Start of Data provided

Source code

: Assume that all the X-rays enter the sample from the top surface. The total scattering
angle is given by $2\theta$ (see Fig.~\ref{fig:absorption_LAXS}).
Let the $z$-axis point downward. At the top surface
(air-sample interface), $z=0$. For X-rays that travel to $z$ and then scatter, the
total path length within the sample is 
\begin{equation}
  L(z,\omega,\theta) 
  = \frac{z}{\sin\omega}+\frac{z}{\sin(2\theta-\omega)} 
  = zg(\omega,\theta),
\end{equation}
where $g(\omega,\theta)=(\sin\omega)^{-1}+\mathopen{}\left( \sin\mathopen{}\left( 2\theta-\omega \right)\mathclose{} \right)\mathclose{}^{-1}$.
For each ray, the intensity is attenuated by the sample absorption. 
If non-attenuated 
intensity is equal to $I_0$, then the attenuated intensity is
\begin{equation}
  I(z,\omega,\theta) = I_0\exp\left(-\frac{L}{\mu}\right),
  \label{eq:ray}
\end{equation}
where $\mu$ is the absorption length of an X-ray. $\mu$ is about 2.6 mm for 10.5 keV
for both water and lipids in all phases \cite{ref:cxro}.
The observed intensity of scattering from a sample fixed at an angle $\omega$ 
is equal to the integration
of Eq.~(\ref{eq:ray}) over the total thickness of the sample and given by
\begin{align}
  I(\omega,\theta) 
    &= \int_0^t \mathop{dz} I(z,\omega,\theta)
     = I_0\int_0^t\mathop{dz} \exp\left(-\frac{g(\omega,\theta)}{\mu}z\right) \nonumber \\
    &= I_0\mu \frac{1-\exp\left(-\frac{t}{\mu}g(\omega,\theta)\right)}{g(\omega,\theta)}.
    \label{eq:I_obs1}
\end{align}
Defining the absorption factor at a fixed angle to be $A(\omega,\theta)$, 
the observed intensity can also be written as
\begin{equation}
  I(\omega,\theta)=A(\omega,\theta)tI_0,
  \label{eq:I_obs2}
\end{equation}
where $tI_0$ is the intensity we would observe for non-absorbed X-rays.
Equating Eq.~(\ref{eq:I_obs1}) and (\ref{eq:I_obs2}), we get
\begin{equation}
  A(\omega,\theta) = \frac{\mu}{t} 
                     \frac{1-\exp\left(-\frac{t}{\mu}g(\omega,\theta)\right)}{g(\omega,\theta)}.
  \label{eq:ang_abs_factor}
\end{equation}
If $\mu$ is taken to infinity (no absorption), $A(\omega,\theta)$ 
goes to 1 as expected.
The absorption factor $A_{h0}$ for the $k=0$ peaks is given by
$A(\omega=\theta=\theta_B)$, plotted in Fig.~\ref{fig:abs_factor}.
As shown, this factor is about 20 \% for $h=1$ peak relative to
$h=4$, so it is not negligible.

End of Data provided

— Work order —
Where a line above includes "right", copy that line.

— Reply to the task —
where $g(\omega,\theta)=(\sin\omega)^{-1}+\mathopen{}\left( \sin\mathopen{}\left( 2\theta-\omega \right)\mathclose{} \right)\mathclose{}^{-1}$.
  I(z,\omega,\theta) = I_0\exp\left(-\frac{L}{\mu}\right),
     = I_0\int_0^t\mathop{dz} \exp\left(-\frac{g(\omega,\theta)}{\mu}z\right) \nonumber \\
    &= I_0\mu \frac{1-\exp\left(-\frac{t}{\mu}g(\omega,\theta)\right)}{g(\omega,\theta)}.
                     \frac{1-\exp\left(-\frac{t}{\mu}g(\omega,\theta)\right)}{g(\omega,\theta)}.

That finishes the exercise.